Task statement:
Please retype all the records below exactly as they read.
-------- Records provided --------
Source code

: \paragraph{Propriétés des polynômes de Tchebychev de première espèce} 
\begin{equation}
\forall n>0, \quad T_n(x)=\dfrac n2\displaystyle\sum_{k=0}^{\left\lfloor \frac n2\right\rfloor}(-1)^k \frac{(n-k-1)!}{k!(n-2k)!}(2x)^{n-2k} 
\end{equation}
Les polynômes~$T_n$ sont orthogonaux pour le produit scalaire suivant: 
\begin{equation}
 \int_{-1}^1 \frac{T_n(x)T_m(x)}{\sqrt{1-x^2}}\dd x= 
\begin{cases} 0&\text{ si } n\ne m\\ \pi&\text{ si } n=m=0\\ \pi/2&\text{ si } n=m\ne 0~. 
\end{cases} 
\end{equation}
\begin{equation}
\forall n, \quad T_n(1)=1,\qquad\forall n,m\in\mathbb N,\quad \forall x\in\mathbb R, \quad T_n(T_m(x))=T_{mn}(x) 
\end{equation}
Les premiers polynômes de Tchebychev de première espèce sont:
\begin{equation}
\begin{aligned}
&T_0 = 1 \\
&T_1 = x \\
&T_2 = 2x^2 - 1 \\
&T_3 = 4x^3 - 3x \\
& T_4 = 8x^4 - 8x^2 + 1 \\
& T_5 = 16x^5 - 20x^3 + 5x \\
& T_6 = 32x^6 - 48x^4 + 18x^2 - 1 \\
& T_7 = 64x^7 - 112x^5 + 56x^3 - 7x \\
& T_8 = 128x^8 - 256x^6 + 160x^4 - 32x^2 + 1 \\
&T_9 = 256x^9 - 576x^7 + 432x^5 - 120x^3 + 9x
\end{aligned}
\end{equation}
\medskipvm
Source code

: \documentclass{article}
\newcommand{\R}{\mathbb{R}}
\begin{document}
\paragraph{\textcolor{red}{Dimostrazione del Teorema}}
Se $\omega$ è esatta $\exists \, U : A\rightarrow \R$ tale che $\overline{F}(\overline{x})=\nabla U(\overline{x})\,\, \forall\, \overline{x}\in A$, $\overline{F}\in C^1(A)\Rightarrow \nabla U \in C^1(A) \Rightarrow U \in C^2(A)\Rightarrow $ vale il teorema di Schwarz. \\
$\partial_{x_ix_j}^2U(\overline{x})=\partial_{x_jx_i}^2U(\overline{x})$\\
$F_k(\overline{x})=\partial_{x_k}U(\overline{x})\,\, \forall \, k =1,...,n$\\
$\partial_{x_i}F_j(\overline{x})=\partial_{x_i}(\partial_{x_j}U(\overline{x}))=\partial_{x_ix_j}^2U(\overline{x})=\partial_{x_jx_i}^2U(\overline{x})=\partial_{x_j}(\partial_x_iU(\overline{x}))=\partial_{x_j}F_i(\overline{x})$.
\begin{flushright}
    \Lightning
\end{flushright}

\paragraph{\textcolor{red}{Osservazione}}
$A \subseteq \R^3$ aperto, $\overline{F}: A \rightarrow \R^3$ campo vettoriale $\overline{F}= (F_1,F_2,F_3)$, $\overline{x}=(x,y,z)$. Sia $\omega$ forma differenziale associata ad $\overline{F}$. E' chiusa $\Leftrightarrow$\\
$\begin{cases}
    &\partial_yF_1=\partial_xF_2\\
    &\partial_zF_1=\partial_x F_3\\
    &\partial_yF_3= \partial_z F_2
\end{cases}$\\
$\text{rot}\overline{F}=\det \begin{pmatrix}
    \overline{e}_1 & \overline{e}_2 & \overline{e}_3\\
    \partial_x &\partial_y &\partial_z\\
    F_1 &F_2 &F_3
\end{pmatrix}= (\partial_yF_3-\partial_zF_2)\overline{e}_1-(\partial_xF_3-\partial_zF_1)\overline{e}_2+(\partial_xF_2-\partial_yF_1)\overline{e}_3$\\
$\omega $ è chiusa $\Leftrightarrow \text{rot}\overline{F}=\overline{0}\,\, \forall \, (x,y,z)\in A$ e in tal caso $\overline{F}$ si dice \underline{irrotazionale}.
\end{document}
--------
Your solution:
Source code

: \paragraph{Propriétés des polynômes de Tchebychev de première espèce} 
\begin{equation}
\forall n>0, \quad T_n(x)=\dfrac n2\displaystyle\sum_{k=0}^{\left\lfloor \frac n2\right\rfloor}(-1)^k \frac{(n-k-1)!}{k!(n-2k)!}(2x)^{n-2k} 
\end{equation}
Les polynômes~$T_n$ sont orthogonaux pour le produit scalaire suivant: 
\begin{equation}
 \int_{-1}^1 \frac{T_n(x)T_m(x)}{\sqrt{1-x^2}}\dd x= 
\begin{cases} 0&\text{ si } n\ne m\\ \pi&\text{ si } n=m=0\\ \pi/2&\text{ si } n=m\ne 0~. 
\end{cases} 
\end{equation}
\begin{equation}
\forall n, \quad T_n(1)=1,\qquad\forall n,m\in\mathbb N,\quad \forall x\in\mathbb R, \quad T_n(T_m(x))=T_{mn}(x) 
\end{equation}
Les premiers polynômes de Tchebychev de première espèce sont:
\begin{equation}
\begin{aligned}
&T_0 = 1 \\
&T_1 = x \\
&T_2 = 2x^2 - 1 \\
&T_3 = 4x^3 - 3x \\
& T_4 = 8x^4 - 8x^2 + 1 \\
& T_5 = 16x^5 - 20x^3 + 5x \\
& T_6 = 32x^6 - 48x^4 + 18x^2 - 1 \\
& T_7 = 64x^7 - 112x^5 + 56x^3 - 7x \\
& T_8 = 128x^8 - 256x^6 + 160x^4 - 32x^2 + 1 \\
&T_9 = 256x^9 - 576x^7 + 432x^5 - 120x^3 + 9x
\end{aligned}
\end{equation}
\medskipvm
Source code

: \documentclass{article}
\newcommand{\R}{\mathbb{R}}
\begin{document}
\paragraph{\textcolor{red}{Dimostrazione del Teorema}}
Se $\omega$ è esatta $\exists \, U : A\rightarrow \R$ tale che $\overline{F}(\overline{x})=\nabla U(\overline{x})\,\, \forall\, \overline{x}\in A$, $\overline{F}\in C^1(A)\Rightarrow \nabla U \in C^1(A) \Rightarrow U \in C^2(A)\Rightarrow $ vale il teorema di Schwarz. \\
$\partial_{x_ix_j}^2U(\overline{x})=\partial_{x_jx_i}^2U(\overline{x})$\\
$F_k(\overline{x})=\partial_{x_k}U(\overline{x})\,\, \forall \, k =1,...,n$\\
$\partial_{x_i}F_j(\overline{x})=\partial_{x_i}(\partial_{x_j}U(\overline{x}))=\partial_{x_ix_j}^2U(\overline{x})=\partial_{x_jx_i}^2U(\overline{x})=\partial_{x_j}(\partial_x_iU(\overline{x}))=\partial_{x_j}F_i(\overline{x})$.
\begin{flushright}
    \Lightning
\end{flushright}

\paragraph{\textcolor{red}{Osservazione}}
$A \subseteq \R^3$ aperto, $\overline{F}: A \rightarrow \R^3$ campo vettoriale $\overline{F}= (F_1,F_2,F_3)$, $\overline{x}=(x,y,z)$. Sia $\omega$ forma differenziale associata ad $\overline{F}$. E' chiusa $\Leftrightarrow$\\
$\begin{cases}
    &\partial_yF_1=\partial_xF_2\\
    &\partial_zF_1=\partial_x F_3\\
    &\partial_yF_3= \partial_z F_2
\end{cases}$\\
$\text{rot}\overline{F}=\det \begin{pmatrix}
    \overline{e}_1 & \overline{e}_2 & \overline{e}_3\\
    \partial_x &\partial_y &\partial_z\\
    F_1 &F_2 &F_3
\end{pmatrix}= (\partial_yF_3-\partial_zF_2)\overline{e}_1-(\partial_xF_3-\partial_zF_1)\overline{e}_2+(\partial_xF_2-\partial_yF_1)\overline{e}_3$\\
$\omega $ è chiusa $\Leftrightarrow \text{rot}\overline{F}=\overline{0}\,\, \forall \, (x,y,z)\in A$ e in tal caso $\overline{F}$ si dice \underline{irrotazionale}.
\end{document}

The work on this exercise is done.